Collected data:

********

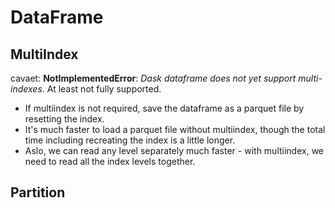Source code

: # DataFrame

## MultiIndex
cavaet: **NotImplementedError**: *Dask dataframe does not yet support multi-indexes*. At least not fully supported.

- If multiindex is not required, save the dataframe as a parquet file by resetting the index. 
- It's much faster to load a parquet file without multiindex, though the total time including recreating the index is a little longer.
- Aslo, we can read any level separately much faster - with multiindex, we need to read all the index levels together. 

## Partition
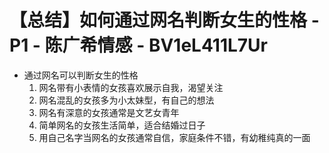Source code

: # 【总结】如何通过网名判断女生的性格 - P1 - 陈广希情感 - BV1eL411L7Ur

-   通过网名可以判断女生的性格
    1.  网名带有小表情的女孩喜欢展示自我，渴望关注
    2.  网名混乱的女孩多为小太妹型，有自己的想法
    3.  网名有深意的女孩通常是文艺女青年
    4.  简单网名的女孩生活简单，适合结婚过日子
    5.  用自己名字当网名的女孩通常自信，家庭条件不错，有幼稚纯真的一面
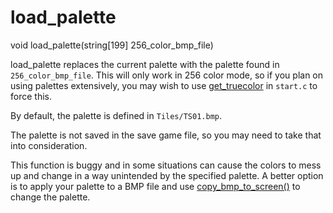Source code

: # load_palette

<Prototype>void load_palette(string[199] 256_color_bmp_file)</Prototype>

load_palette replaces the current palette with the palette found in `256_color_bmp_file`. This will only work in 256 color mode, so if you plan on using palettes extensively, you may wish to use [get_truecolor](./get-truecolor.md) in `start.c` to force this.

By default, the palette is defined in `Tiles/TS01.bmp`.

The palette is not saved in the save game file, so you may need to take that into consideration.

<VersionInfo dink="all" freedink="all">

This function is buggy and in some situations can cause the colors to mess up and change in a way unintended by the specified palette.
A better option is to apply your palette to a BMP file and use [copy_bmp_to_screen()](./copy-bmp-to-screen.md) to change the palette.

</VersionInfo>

********

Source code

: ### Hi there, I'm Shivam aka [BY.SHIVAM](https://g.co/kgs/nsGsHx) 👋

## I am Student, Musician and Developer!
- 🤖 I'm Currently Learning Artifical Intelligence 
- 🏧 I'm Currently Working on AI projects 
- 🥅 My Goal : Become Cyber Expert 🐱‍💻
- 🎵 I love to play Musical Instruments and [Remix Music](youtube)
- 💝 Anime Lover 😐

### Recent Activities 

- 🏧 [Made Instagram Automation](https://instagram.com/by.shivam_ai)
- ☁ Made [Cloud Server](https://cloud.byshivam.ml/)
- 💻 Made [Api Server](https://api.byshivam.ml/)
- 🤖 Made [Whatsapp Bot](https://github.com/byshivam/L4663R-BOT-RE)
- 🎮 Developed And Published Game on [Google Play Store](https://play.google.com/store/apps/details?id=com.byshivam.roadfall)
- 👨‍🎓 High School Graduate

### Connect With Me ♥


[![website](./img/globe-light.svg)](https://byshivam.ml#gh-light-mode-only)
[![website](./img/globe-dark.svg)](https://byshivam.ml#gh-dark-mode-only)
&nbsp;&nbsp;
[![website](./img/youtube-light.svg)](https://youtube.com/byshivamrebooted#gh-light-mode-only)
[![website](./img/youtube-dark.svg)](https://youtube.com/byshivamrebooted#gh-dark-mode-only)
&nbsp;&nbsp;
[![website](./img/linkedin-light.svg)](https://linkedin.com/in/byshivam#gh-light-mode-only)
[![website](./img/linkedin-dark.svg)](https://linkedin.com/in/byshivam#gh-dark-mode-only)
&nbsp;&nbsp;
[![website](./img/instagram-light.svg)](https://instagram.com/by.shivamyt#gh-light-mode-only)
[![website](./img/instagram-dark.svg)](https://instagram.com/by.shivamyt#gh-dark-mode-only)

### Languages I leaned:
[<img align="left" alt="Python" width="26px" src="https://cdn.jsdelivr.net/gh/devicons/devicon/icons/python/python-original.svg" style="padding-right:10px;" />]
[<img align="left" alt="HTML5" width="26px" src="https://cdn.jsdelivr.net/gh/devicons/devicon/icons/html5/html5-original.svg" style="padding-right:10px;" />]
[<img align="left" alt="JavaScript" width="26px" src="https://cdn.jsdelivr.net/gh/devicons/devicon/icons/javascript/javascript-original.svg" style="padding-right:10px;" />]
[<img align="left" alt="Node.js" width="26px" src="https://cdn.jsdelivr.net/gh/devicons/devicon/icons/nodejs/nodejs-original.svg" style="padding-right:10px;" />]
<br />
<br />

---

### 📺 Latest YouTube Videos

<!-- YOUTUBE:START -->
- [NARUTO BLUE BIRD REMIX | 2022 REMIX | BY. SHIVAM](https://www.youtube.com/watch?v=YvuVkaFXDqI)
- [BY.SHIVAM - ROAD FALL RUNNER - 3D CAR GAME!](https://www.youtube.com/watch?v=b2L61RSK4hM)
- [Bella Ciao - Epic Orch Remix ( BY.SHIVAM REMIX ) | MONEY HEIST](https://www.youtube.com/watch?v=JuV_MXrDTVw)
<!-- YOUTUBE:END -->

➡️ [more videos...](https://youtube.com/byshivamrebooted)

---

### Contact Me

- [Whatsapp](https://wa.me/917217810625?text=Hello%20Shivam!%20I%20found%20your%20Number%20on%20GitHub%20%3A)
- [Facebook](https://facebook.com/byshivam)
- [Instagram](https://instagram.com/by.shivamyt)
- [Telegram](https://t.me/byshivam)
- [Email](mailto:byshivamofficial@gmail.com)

********

• [Task requirements]: Where a line of the records holds the word "Whatsapp", copy that line.

• [Solution to the problem]:
- 🤖 Made [Whatsapp Bot](https://github.com/byshivam/L4663R-BOT-RE)
- [Whatsapp](https://wa.me/917217810625?text=Hello%20Shivam!%20I%20found%20your%20Number%20on%20GitHub%20%3A)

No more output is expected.